If you have gestational diabetes, there are some key considerations you should take before planning your pregnancy.  We will discuss them and provide some useful tips for managing diabetes while being pregnant.

Gestational diabetes is a common and serious complication of pregnancy, representing 3.3% of all live births. Diabetes can cause problems in pregnancy for both women and the developing fetus. It is necessary to control diabetes during pregnancy to prevent birth defects to the developing baby and avoid serious complications to the mother.

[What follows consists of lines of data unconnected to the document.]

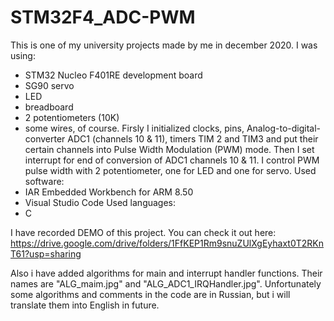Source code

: # STM32F4_ADC-PWM
This is one of my university projects made by me in december 2020. 
I was using: 
- STM32 Nucleo F401RE development board
- SG90 servo
- LED
- breadboard
- 2 potentiometers (10K)
- some wires, of course. 
Firsly I initialized clocks, pins, Analog-to-digital-converter ADC1 (channels 10 & 11), timers TIM 2 and TIM3 and put their certain channels into Pulse Width Modulation (PWM) mode.
Then I set interrupt for end of conversion of ADC1 channels 10 & 11.
I control PWM pulse width with 2 potentiometer, one for LED and one for servo.
Used software:
- IAR Embedded Workbench for ARM 8.50
- Visual Studio Code
Used languages:
- C

I have recorded DEMO of this project. You can check it out here: https://drive.google.com/drive/folders/1FfKEP1Rm9snuZUlXgEyhaxt0T2RKnT61?usp=sharing

Also i have added algorithms for main and interrupt handler functions. Their names are "ALG_maim.jpg" and "ALG_ADC1_IRQHandler.jpg".
Unfortunately some algorithms and comments in the code are in Russian, but i will translate them into English in future.

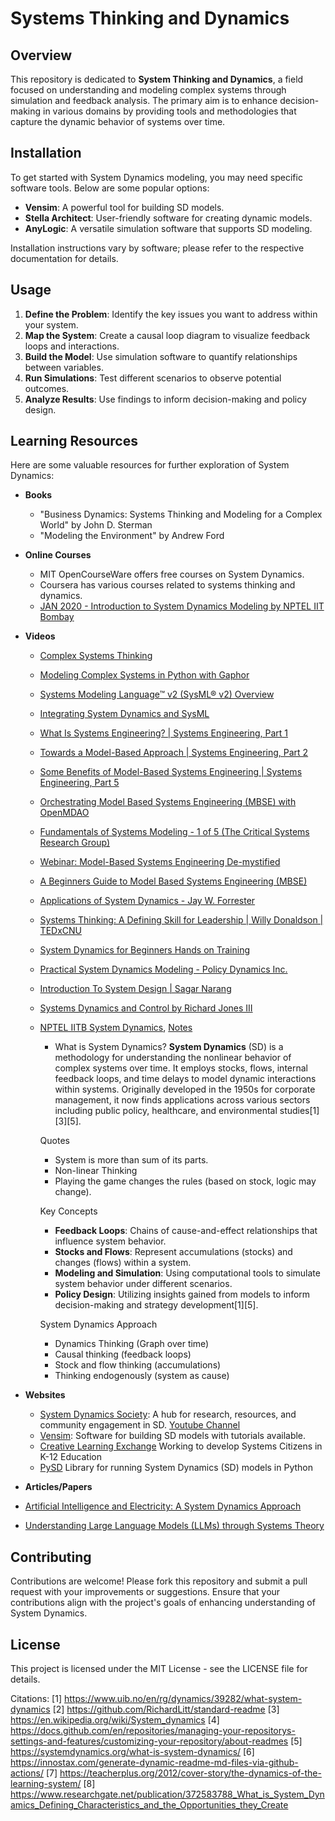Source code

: # Systems Thinking and Dynamics

## Overview
This repository is dedicated to **System Thinking and Dynamics**, a field focused on understanding and modeling complex systems through simulation and feedback analysis. The primary aim is to enhance decision-making in various domains by providing tools and methodologies that capture the dynamic behavior of systems over time.


## Installation
To get started with System Dynamics modeling, you may need specific software tools. Below are some popular options:
- **Vensim**: A powerful tool for building SD models.
- **Stella Architect**: User-friendly software for creating dynamic models.
- **AnyLogic**: A versatile simulation software that supports SD modeling.

Installation instructions vary by software; please refer to the respective documentation for details.

## Usage
1. **Define the Problem**: Identify the key issues you want to address within your system.
2. **Map the System**: Create a causal loop diagram to visualize feedback loops and interactions.
3. **Build the Model**: Use simulation software to quantify relationships between variables.
4. **Run Simulations**: Test different scenarios to observe potential outcomes.
5. **Analyze Results**: Use findings to inform decision-making and policy design.

## Learning Resources
Here are some valuable resources for further exploration of System Dynamics:
- **Books**
  - "Business Dynamics: Systems Thinking and Modeling for a Complex World" by John D. Sterman
  - "Modeling the Environment" by Andrew Ford

- **Online Courses**
  - MIT OpenCourseWare offers free courses on System Dynamics.
  - Coursera has various courses related to systems thinking and dynamics.
  - [JAN 2020 - Introduction to System Dynamics Modeling by NPTEL IIT Bombay](https://www.youtube.com/playlist?list=PLOzRYVm0a65fFQDTWYF4hzo6be81blfHo)

- **Videos**
  - [Complex Systems Thinking](https://www.youtube.com/watch?v=0-CSs1UEbFQ)
  - [Modeling Complex Systems in Python with Gaphor](https://www.youtube.com/watch?v=PnWKsr2csXg)
  - [Systems Modeling Language™ v2 (SysML® v2) Overview](https://www.youtube.com/watch?v=FXBlwmw5dEQ)
  - [Integrating System Dynamics and SysML](https://www.youtube.com/watch?v=1RzUIurlO2E)
  - [What Is Systems Engineering? | Systems Engineering, Part 1](https://www.youtube.com/watch?v=pSfZutP9H-U)
  - [Towards a Model-Based Approach | Systems Engineering, Part 2](https://www.youtube.com/watch?v=bckHxdGjtQc)
  - [Some Benefits of Model-Based Systems Engineering | Systems Engineering, Part 5](https://www.youtube.com/watch?v=ABtFFxxRWF4)
  - [Orchestrating Model Based Systems Engineering (MBSE) with OpenMDAO](https://www.youtube.com/watch?v=on9WRmcr218)
  - [Fundamentals of Systems Modeling - 1 of 5 (The Critical Systems Research Group)](https://www.youtube.com/watch?v=PLhrzlckL5g)
  - [Webinar: Model-Based Systems Engineering De-mystified](https://www.youtube.com/watch?v=BPlphC88xR4)
  - [A Beginners Guide to Model Based Systems Engineering (MBSE)](https://www.youtube.com/watch?v=kwcgA7kSrbI)
  - [Applications of System Dynamics - Jay W. Forrester](https://www.youtube.com/watch?v=G1mVnqdlpvo)
  - [Systems Thinking: A Defining Skill for Leadership | Willy Donaldson | TEDxCNU](https://www.youtube.com/watch?v=oF5fp8SOFX0)
  - [System Dynamics for Beginners Hands on Training](https://www.youtube.com/watch?v=w8sWQOOEnh4)
  - [Practical System Dynamics Modeling - Policy Dynamics Inc.](https://www.youtube.com/watch?v=A-8mfOxeFMQ)
  - [Introduction To System Design | Sagar Narang](https://www.youtube.com/watch?v=9cWXleYAJtA)
  - [Systems Dynamics and Control by Richard Jones III](https://www.youtube.com/playlist?list=PLwBW_NrP7cJXAmG3tg32Q3Q-QL3xvmJvC)
  - [NPTEL IITB System Dynamics](https://www.youtube.com/playlist?list=PLOzRYVm0a65fFQDTWYF4hzo6be81blfHo), [Notes](./Notes_SystemDynamics.md)
	- What is System Dynamics?
	**System Dynamics** (SD) is a methodology for understanding the nonlinear behavior of complex systems over time. It employs stocks, flows, internal feedback loops, and time delays to model dynamic interactions within systems. Originally developed in the 1950s for corporate management, it now finds applications across various sectors including public policy, healthcare, and environmental studies[1][3][5].

	Quotes 
	- System is more than sum of its parts. 
	- Non-linear Thinking
	- Playing the game changes the rules (based on stock, logic may change).

	Key Concepts
	- **Feedback Loops**: Chains of cause-and-effect relationships that influence system behavior.
	- **Stocks and Flows**: Represent accumulations (stocks) and changes (flows) within a system.
	- **Modeling and Simulation**: Using computational tools to simulate system behavior under different scenarios.
	- **Policy Design**: Utilizing insights gained from models to inform decision-making and strategy development[1][5].

	System Dynamics Approach
	- Dynamics Thinking (Graph over time)
	- Causal thinking (feedback loops)
	- Stock and flow thinking (accumulations)
	- Thinking endogenously (system as cause)
  
- **Websites**
  - [System Dynamics Society](https://systemdynamics.org): A hub for research, resources, and community engagement in SD. [Youtube Channel](https://www.youtube.com/@systemdynamics_)
  - [Vensim](https://vensim.com): Software for building SD models with tutorials available.
  - [Creative Learning Exchange](http://www.clexchange.org/) Working to develop Systems Citizens in K-12 Education
  - [PySD](https://github.com/SDXorg/pysd) Library for running System Dynamics (SD) models in Python
  
 - **Articles/Papers**
 - [Artificial Intelligence and Electricity: A System Dynamics Approach](https://www.se.com/ww/en/insights/sustainability/sustainability-research-institute/artificial-intelligence-electricity-system-dynamics-approach/)
 - [Understanding Large Language Models (LLMs) through Systems Theory](https://www.linkedin.com/pulse/understanding-large-language-models-llms-through-systems-boray-l8huc/?trackingId=etDwEKXVT8al7E%2Fm6yvi1w%3D%3D)

## Contributing
Contributions are welcome! Please fork this repository and submit a pull request with your improvements or suggestions. Ensure that your contributions align with the project's goals of enhancing understanding of System Dynamics.

## License
This project is licensed under the MIT License - see the LICENSE file for details.


Citations:
[1] https://www.uib.no/en/rg/dynamics/39282/what-system-dynamics
[2] https://github.com/RichardLitt/standard-readme
[3] https://en.wikipedia.org/wiki/System_dynamics
[4] https://docs.github.com/en/repositories/managing-your-repositorys-settings-and-features/customizing-your-repository/about-readmes
[5] https://systemdynamics.org/what-is-system-dynamics/
[6] https://innostax.com/generate-dynamic-readme-md-files-via-github-actions/
[7] https://teacherplus.org/2012/cover-story/the-dynamics-of-the-learning-system/
[8] https://www.researchgate.net/publication/372583788_What_is_System_Dynamics_Defining_Characteristics_and_the_Opportunities_they_Create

Glucose Levels and Pregnancy

Pregnancy Glucose Levels

High glucose levels can have major side effects on the fetus. At conception and in the first trimester, elevated glucose levels (hyperglycemia) increases the risk of fetal malformations.

A potential birth complication of high glucose levels during pregnancy (especially in the later stages) is macrosomia. This condition is characterized by a newborn being significantly larger than an average baby; it may also put the baby at risk for metabolic complications.

Considerations Before Planning Your Pregnancy

Diabetes can be preexisting in women before pregnancy, known as pregestational diabetes. If you have pregestational diabetes, here’s a look at some things to consider before planning your pregnancy:

Pregestational diabetes:

If you are a woman with type 1 or type 2 diabetes and are planning to start a family, you should plan your pregnancy as much as possible. That’s because in the early weeks of pregnancy (usually by the 7th week since your last period) most of the fetus’ primary organs have already formed.

To avoid the risk of fetal malformations and miscarriage, it is important to control glucose levels prior to getting pregnant and to plan your pregnancy accordingly.

All women of reproductive age with type 1 and type 2 diabetes should consult their diabetes health care (DHC) team at least 6 months prior to conceiving to receive advice on the following:

  • Birth control – oral contraceptives that increase blood pressure and platelet aggregation should be avoided in women with diabetes and associated risk factors like hypertension, angiopathy, smoking or age (above 35 years).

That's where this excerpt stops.